Have We Reached A Political Inflection Point?
Probably not. Nevertheless it was quite remarkable to read Shadi Hamid's article at The Atlantic--especially his defense of Donald Trump and sharp criticism of liberals playing the race card:
Beijing is successfully dodging culpability for its role in spreading the coronavirus.
While I don't expect the rest of the Liberal world to listen to Hamid en masse, it's possible that some will listen to a voice of reason.
The evidence of China’s deliberate cover-up of the coronavirus outbreak in Wuhan is a matter of public record. ...
Some American commentators and Democratic politicians are aghast at Donald Trump and Republicans for referring to the pandemic as the “Wuhan virus” and repeatedly pointing to China as the source of the pandemic. ... Yet in de-emphasizing where the epidemic began (something China has been aggressively pushing for), we run the risk of obscuring Beijing’s role in letting the disease spread beyond its borders.
China has a history of mishandling outbreaks, including SARS in 2002 and 2003. ... The end of last year was the time for authorities to act, and, as Nicholas D. Kristof of The New York Times has noted, “act decisively they did—not against the virus, but against whistle-blowers who were trying to call attention to the public health threat.”

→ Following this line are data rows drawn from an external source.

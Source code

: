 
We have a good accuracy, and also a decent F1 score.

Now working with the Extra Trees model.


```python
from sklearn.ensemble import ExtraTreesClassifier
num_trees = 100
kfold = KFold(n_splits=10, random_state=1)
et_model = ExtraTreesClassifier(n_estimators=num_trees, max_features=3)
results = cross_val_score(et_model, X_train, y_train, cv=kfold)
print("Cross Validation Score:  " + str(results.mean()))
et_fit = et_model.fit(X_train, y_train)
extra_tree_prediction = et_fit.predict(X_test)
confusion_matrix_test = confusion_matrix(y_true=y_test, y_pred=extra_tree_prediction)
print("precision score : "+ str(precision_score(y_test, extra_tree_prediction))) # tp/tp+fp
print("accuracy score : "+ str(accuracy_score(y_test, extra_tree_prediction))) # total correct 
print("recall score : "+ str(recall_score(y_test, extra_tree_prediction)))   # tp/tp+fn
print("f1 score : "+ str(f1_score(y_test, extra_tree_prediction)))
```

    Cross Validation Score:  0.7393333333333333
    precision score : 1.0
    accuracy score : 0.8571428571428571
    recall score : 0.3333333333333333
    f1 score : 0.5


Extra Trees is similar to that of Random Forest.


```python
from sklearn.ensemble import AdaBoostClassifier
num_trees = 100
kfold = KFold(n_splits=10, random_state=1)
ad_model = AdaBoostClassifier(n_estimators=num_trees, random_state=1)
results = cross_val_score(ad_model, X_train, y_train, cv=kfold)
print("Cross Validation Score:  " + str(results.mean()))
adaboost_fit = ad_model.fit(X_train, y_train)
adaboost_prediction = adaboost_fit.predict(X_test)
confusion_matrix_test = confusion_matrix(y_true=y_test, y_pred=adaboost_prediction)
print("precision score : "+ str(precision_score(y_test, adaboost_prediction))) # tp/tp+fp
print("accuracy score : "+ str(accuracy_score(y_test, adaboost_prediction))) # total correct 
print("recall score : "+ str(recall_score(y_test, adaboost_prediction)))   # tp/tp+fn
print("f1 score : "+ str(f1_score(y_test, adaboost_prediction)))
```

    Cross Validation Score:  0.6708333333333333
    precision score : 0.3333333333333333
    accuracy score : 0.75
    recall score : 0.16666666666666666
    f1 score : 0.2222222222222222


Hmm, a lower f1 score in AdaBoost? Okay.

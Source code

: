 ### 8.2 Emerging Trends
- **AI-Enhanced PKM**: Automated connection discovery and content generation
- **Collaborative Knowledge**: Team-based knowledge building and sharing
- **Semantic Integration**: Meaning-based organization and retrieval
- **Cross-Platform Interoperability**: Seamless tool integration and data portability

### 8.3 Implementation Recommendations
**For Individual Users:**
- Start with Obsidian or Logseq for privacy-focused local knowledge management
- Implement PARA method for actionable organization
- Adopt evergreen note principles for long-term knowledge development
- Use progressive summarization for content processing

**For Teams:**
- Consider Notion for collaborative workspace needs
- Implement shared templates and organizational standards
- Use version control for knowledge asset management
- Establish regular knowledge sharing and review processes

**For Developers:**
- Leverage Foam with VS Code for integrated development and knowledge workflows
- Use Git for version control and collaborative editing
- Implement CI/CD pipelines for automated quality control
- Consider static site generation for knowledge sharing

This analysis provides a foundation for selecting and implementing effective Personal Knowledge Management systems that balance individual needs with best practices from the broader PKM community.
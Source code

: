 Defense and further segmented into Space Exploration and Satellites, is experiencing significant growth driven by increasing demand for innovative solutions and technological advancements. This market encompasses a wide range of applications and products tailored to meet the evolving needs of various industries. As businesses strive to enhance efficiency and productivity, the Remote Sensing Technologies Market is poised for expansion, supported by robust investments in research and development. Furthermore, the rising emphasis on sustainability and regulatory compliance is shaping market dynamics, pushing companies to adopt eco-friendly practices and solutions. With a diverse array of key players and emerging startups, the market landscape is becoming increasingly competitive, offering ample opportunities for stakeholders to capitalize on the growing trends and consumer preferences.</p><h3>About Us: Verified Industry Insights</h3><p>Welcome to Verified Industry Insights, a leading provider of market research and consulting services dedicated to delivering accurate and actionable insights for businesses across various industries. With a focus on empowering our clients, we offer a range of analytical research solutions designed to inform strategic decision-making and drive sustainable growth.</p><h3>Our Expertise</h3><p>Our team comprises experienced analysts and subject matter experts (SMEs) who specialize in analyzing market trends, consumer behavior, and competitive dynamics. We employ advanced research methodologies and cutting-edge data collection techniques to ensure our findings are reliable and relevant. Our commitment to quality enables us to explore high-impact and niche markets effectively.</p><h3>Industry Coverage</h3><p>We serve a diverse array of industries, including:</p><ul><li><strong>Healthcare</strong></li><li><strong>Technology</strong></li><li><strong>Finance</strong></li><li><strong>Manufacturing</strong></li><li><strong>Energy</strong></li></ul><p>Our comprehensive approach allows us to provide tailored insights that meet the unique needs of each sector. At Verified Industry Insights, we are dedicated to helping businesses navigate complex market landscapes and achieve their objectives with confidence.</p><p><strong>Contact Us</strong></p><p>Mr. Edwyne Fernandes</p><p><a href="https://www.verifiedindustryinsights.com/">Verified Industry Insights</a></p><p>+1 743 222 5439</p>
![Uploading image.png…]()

This is what allowed the virus to spread across the globe. ... The government only instituted a lockdown in Wuhan on January 23—seven weeks after the virus first appeared. As events in Italy, the United States, Spain, and France have shown, quite a lot can happen in a week, much less seven. By then, mayor Zhou Xianwang admitted that more than 5 million people had already left Wuhan.
This is an important reason why we should probably not trust Chinese numbers at all. Five million people fleeing a city of eleven million? Can you say, Out of control epidemic? Five million refugees from a highly infected city fanning out across the country, and we're supposed to believe it didn't spread everywhere?
... In a 2019 article, Chinese experts warned it was “highly likely that future SARS- or MERS-like coronavirus outbreaks will originate from bats, and there is an increased probability that this will occur in China.” In a 2007 journal article, infectious-disease specialists published a study arguing that “the presence of a large reservoir of SARS-CoV-like viruses in horseshoe bats, together with the culture of eating exotic mammals in southern China, is a time bomb. ...” It was ignored.
The political scientist Andrew Michta has drawn controversy and accusations of racism for stating what any measured overview of the evidence makes clear. “The question about assigning agency and blame is pretty straightforward to answer,” he writes in The American Interest. The Chinese state, he says, is culpable.
But is this a time for blame? Yes, it is. ...
...
Those American critics who raise the racism canard are themselves inadvertently collapsing the distinctions between an authoritarian regime and those who live under it. Too many also seem comfortable drawing moral equivalencies between the Chinese regime and Donald Trump. This attitude is hard to take seriously. Trump didn’t block the media from reporting on the coronavirus; he did not disappear his critics. The nature of a regime matters. And this is why I, for one, am glad to live in a democracy, however flawed, in this time of unprecedented crisis.
After the crisis, whenever after is, the relationship with China cannot and should not go back to normal. Nothing, in any case, will go back to normal after the sheer scale of destruction becomes clear. Of course, the rest of the world will have to live with the Chinese leadership as long as it remains in power. But this pandemic should, finally, disabuse us of any remaining hope that the Chinese regime could be a responsible global actor. It is not, and it will not become one.